La vita è fatta di incontri: Black Tea di Abderrahmane Sissako

I personaggi di Abderrahmane Sissako sono sempre stati viaggiatori, quasi a voler dire fin da subito che la dimensione stanziale non si addice al (suo) cinema. Dieci anni dopo Timbuktu ci racconta, infatti, degli incontri di una donna che ha deciso di lasciare la Costa d’Avorio per la Cina. Black Tea inizia con un matrimonio negato e una fuga. Senza soluzione di continuità, Aya, lasciato dietro di sé il quasi marito traditore, approda in Cina, a Guangzhou, in un quartiere chiamato Chocolate City, per la presenza massiccia di africani di tanti paesi diversi. Parla cinese e lavora nella bottega di tè gestita da Cai, che gli insegna con passione, l’arte di assaporare il tè e la sua storia infinita. L’atmosfera è rarefatta, i piani si distendono ai nostri occhi con necessità di tempo e di riflessione, le immagini si moltiplicano nel quadro grazie a continue sovrapposizioni e riflessi, al gioco delle trasparenze attraverso i vetri e le luci. Non è l’Africa dei colori pieni e delle immagini assolute. Qui le linee sono orizzontali, l’attesa e i gesti ovattati, lenti e precisi, rappresentano la meditazione nella sua forma concreta. E qui Aya ha una nuova vita piena di studio e consapevolezza, la stessa che esprimeva nella camminata con cui si allontanava dalla sua vecchia esistenza e si avvicinava alla nuova.

 

 

La dissolvenza che sovrappone le due strade è un istante di senso profondo, come a dire che non si cambia viaggiando, ma nel momento stesso in cui si intraprende il cammino. E così anche lo sguardo del mauritano Sissako cambia pelle senza cambiare sguardo e si concentra sugli incontri prima che sulle storie. Il quartiere brulica di quei quotidiani eventi che riempiono questo film, dal negozio di tè a quello di valige di fronte, dal beauty center al parrucchiere che tutti frequentano, al ristorante in cui Aya e Cai si ritrovano al di fuori del lavoro. Una routine che contempla anche intromissioni esterne, corto circuiti e detour del pensiero o del desiderio. Come quando Aya chiede a Cai quale sia il suo più grande desiderio e lui rinvierà la risposta di molto, per consentire, nel frattempo, al racconto, di aggiungere dettagli su quest’uomo taciturno e misterioso.

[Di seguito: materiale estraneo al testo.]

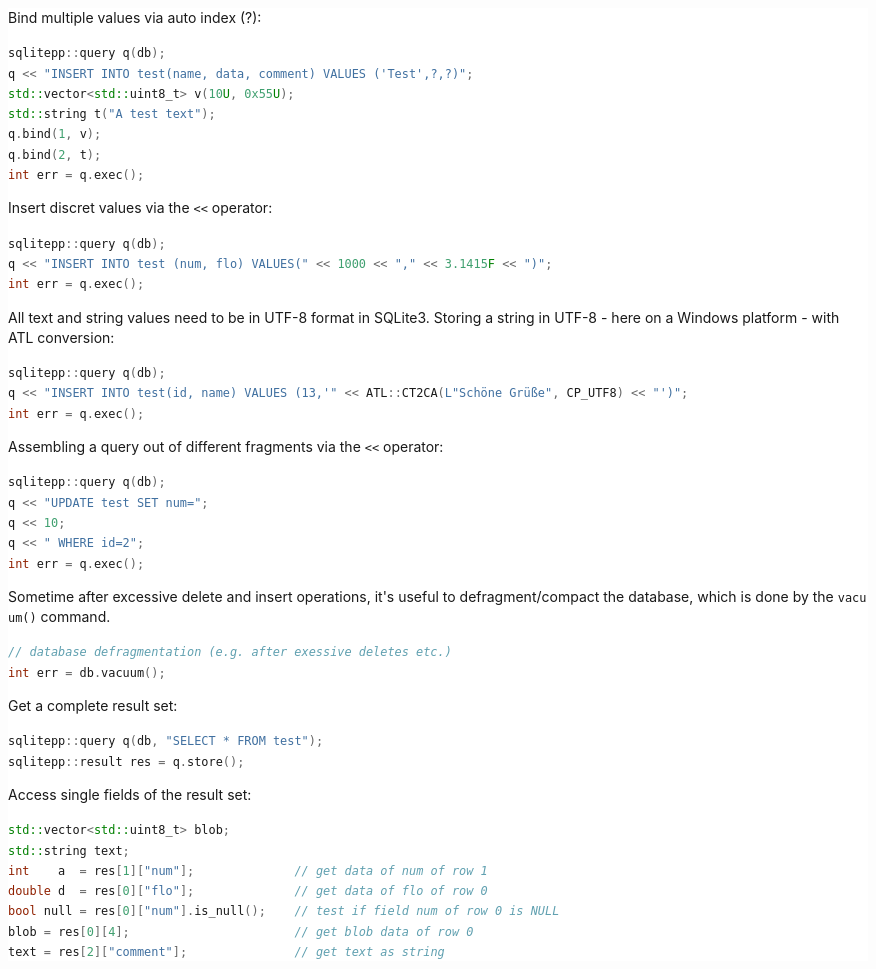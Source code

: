 Bind multiple values via auto index (?):
```c++
sqlitepp::query q(db);
q << "INSERT INTO test(name, data, comment) VALUES ('Test',?,?)";
std::vector<std::uint8_t> v(10U, 0x55U);
std::string t("A test text");
q.bind(1, v);
q.bind(2, t);
int err = q.exec();
```

Insert discret values via the `<<` operator:
```c++
sqlitepp::query q(db);
q << "INSERT INTO test (num, flo) VALUES(" << 1000 << "," << 3.1415F << ")";
int err = q.exec();
```

All text and string values need to be in UTF-8 format in SQLite3.
Storing a string in UTF-8 - here on a Windows platform - with ATL conversion:
```c++
sqlitepp::query q(db);
q << "INSERT INTO test(id, name) VALUES (13,'" << ATL::CT2CA(L"Schöne Grüße", CP_UTF8) << "')";
int err = q.exec();
```

Assembling a query out of different fragments via the `<<` operator:
```c++
sqlitepp::query q(db);
q << "UPDATE test SET num=";
q << 10;
q << " WHERE id=2";
int err = q.exec();
```

Sometime after excessive delete and insert operations, it's useful to defragment/compact the database, which is done by the `vacuum()` command.
```c++
// database defragmentation (e.g. after exessive deletes etc.)
int err = db.vacuum();
```

Get a complete result set:
```c++
sqlitepp::query q(db, "SELECT * FROM test");
sqlitepp::result res = q.store();
```
Access single fields of the result set:
```c++
std::vector<std::uint8_t> blob;
std::string text;
int    a  = res[1]["num"];              // get data of num of row 1
double d  = res[0]["flo"];              // get data of flo of row 0
bool null = res[0]["num"].is_null();    // test if field num of row 0 is NULL
blob = res[0][4];                       // get blob data of row 0
text = res[2]["comment"];               // get text as string
```
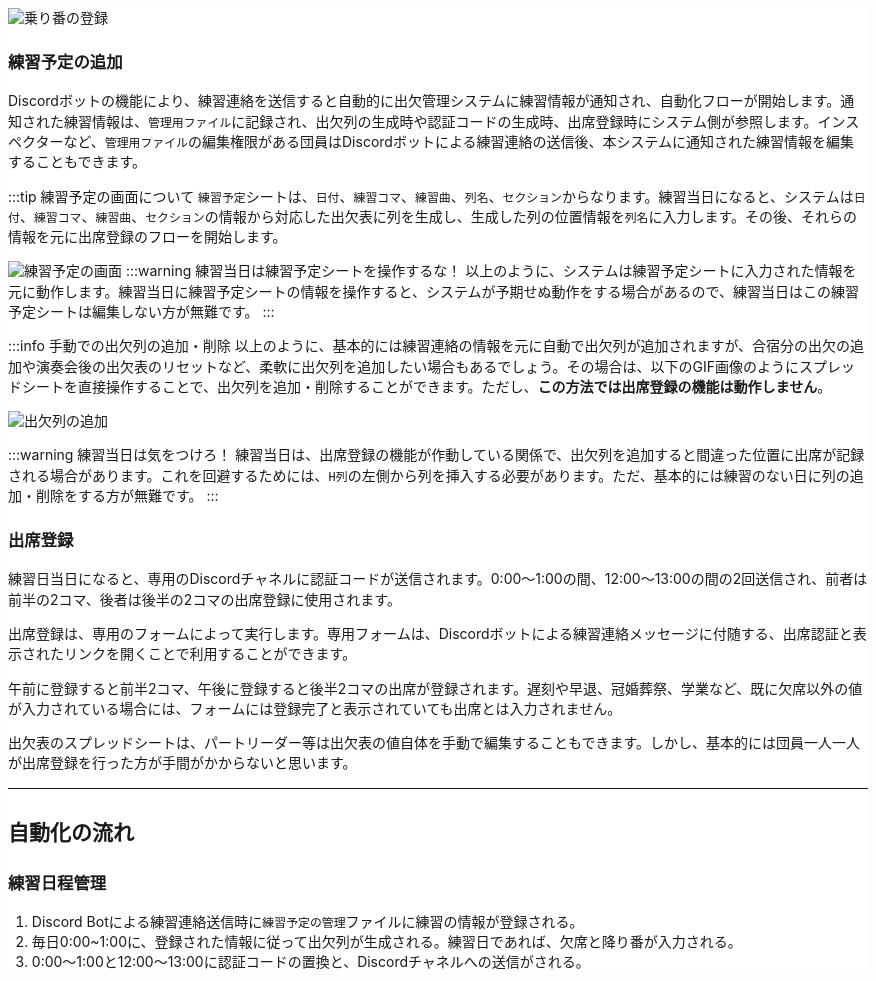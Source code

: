 ![乗り番の登録](/img/register_member.png)


### 練習予定の追加

Discordボットの機能により、練習連絡を送信すると自動的に出欠管理システムに練習情報が通知され、自動化フローが開始します。通知された練習情報は、`管理用ファイル`に記録され、出欠列の生成時や認証コードの生成時、出席登録時にシステム側が参照します。インスペクターなど、`管理用ファイル`の編集権限がある団員はDiscordボットによる練習連絡の送信後、本システムに通知された練習情報を編集することもできます。

:::tip 練習予定の画面について
`練習予定`シートは、`日付`、`練習コマ`、`練習曲`、`列名`、`セクション`からなります。練習当日になると、システムは`日付`、`練習コマ`、`練習曲`、`セクション`の情報から対応した出欠表に列を生成し、生成した列の位置情報を`列名`に入力します。その後、それらの情報を元に出席登録のフローを開始します。

![練習予定の画面](/img/schedule_widget.png)
:::warning 練習当日は練習予定シートを操作するな！
以上のように、システムは練習予定シートに入力された情報を元に動作します。練習当日に練習予定シートの情報を操作すると、システムが予期せぬ動作をする場合があるので、練習当日はこの練習予定シートは編集しない方が無難です。
:::

:::info 手動での出欠列の追加・削除
以上のように、基本的には練習連絡の情報を元に自動で出欠列が追加されますが、合宿分の出欠の追加や演奏会後の出欠表のリセットなど、柔軟に出欠列を追加したい場合もあるでしょう。その場合は、以下のGIF画像のようにスプレッドシートを直接操作することで、出欠列を追加・削除することができます。ただし、**この方法では出席登録の機能は動作しません**。

![出欠列の追加](/img/add_column.png)

:::warning 練習当日は気をつけろ！
練習当日は、出席登録の機能が作動している関係で、出欠列を追加すると間違った位置に出席が記録される場合があります。これを回避するためには、`H列`の左側から列を挿入する必要があります。ただ、基本的には練習のない日に列の追加・削除をする方が無難です。
:::

### 出席登録
練習日当日になると、専用のDiscordチャネルに認証コードが送信されます。0:00〜1:00の間、12:00〜13:00の間の2回送信され、前者は前半の2コマ、後者は後半の2コマの出席登録に使用されます。

出席登録は、専用のフォームによって実行します。専用フォームは、Discordボットによる練習連絡メッセージに付随する、出席認証と表示されたリンクを開くことで利用することができます。

午前に登録すると前半2コマ、午後に登録すると後半2コマの出席が登録されます。遅刻や早退、冠婚葬祭、学業など、既に欠席以外の値が入力されている場合には、フォームには登録完了と表示されていても出席とは入力されません。

出欠表のスプレッドシートは、パートリーダー等は出欠表の値自体を手動で編集することもできます。しかし、基本的には団員一人一人が出席登録を行った方が手間がかからないと思います。

<iframe class="google-slide" src="https://docs.google.com/presentation/d/e/2PACX-1vTn77krbW1vgTv222aK2KgBxowgvzy50Iwme7lgCEYTCwxoiZl64bxHJ1db6vOv9Jjj28qD8uAYIC4X/embed?start=false&loop=false&delayms=3000" frameborder="0" width="960" height="569" allowfullscreen="true" mozallowfullscreen="true" webkitallowfullscreen="true"></iframe>

---

## 自動化の流れ

### 練習日程管理
1. Discord Botによる練習連絡送信時に`練習予定の管理`ファイルに練習の情報が登録される。
2. 毎日0:00~1:00に、登録された情報に従って出欠列が生成される。練習日であれば、欠席と降り番が入力される。
3. 0:00〜1:00と12:00〜13:00に認証コードの置換と、Discordチャネルへの送信がされる。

O quando il figlio di Cai osserva inorridito le manifestazioni razziste che, si dice, stanno per trasformare questa zona di accoglienza e convivenza, in un guazzabuglio di rivendicazioni razziste.

 

 

L’Africa vi appare come un luogo evocato e distante, in cui tornare con la mente e con la speranza, la nota malinconica che sottende tutto il film, la nostalgia che innesta il melodramma grazie ai canti, alle danze di quel continente che parla infinite lingue (dal francese al bambara, dal portoghese all’inglese al wolof, al cinese, appunto), in una coreografia culturale in continuo divenire. Tornano in mente i primi film di Sissako, Le jeu, Octobre, Rostov-Luanda, girati in Unione Sovietica e ispirati alla sua stessa esperienza di straniero e di viaggiatore in terre straniere. Torna alla mente Aspettando la felicità, la scena premonitrice in cui un immigrato cinese canta in un bar con una donna africana. Il disorientamento è sempre il punto di partenza per questo regista cosmopolita, che sa declinare le difficoltà in prospettive e occasioni.